*TASK TO CARRY OUT*:
Within the records below is a range that opens at the line with "knows states present" and closes at the line with "value, by construction.". Return that range word for word, both ends included, and only that range.

*INFORMATION PROVIDED*:
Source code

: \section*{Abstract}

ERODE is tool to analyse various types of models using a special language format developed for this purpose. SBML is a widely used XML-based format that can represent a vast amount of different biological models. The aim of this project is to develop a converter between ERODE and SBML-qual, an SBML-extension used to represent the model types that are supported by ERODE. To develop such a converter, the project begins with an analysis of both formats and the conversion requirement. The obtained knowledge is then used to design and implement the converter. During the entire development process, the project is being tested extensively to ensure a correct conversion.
==
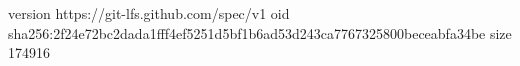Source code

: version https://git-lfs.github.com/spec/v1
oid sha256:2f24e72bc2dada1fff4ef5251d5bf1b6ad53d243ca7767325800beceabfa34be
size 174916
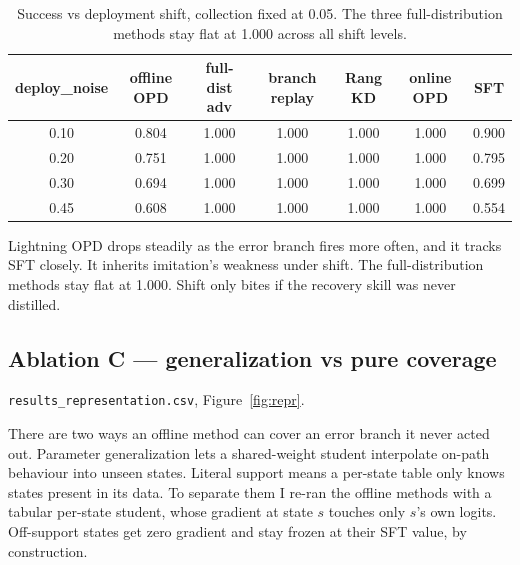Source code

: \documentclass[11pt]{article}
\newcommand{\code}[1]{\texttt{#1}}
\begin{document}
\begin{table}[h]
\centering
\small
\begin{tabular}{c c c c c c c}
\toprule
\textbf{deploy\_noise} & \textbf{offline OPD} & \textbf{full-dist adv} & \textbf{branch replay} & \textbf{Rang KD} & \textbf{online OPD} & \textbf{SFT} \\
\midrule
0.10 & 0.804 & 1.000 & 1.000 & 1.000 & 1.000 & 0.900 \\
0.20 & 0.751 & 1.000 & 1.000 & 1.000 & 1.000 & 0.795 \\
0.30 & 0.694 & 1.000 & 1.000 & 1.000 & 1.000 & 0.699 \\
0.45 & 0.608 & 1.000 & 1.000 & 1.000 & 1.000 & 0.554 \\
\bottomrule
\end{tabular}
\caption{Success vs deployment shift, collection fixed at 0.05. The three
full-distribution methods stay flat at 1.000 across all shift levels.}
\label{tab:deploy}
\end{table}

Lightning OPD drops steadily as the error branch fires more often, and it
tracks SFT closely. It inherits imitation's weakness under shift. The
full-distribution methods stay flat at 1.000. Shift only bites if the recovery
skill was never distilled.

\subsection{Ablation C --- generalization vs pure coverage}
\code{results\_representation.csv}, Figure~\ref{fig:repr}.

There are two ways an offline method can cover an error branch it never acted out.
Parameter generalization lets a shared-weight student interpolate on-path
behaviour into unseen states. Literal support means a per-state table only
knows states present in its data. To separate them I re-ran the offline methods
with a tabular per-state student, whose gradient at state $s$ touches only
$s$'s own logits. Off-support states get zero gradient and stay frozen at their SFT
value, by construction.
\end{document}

*ANSWER TO THE PROBLEM*:
knows states present in its data. To separate them I re-ran the offline methods
with a tabular per-state student, whose gradient at state $s$ touches only
$s$'s own logits. Off-support states get zero gradient and stay frozen at their SFT
value, by construction.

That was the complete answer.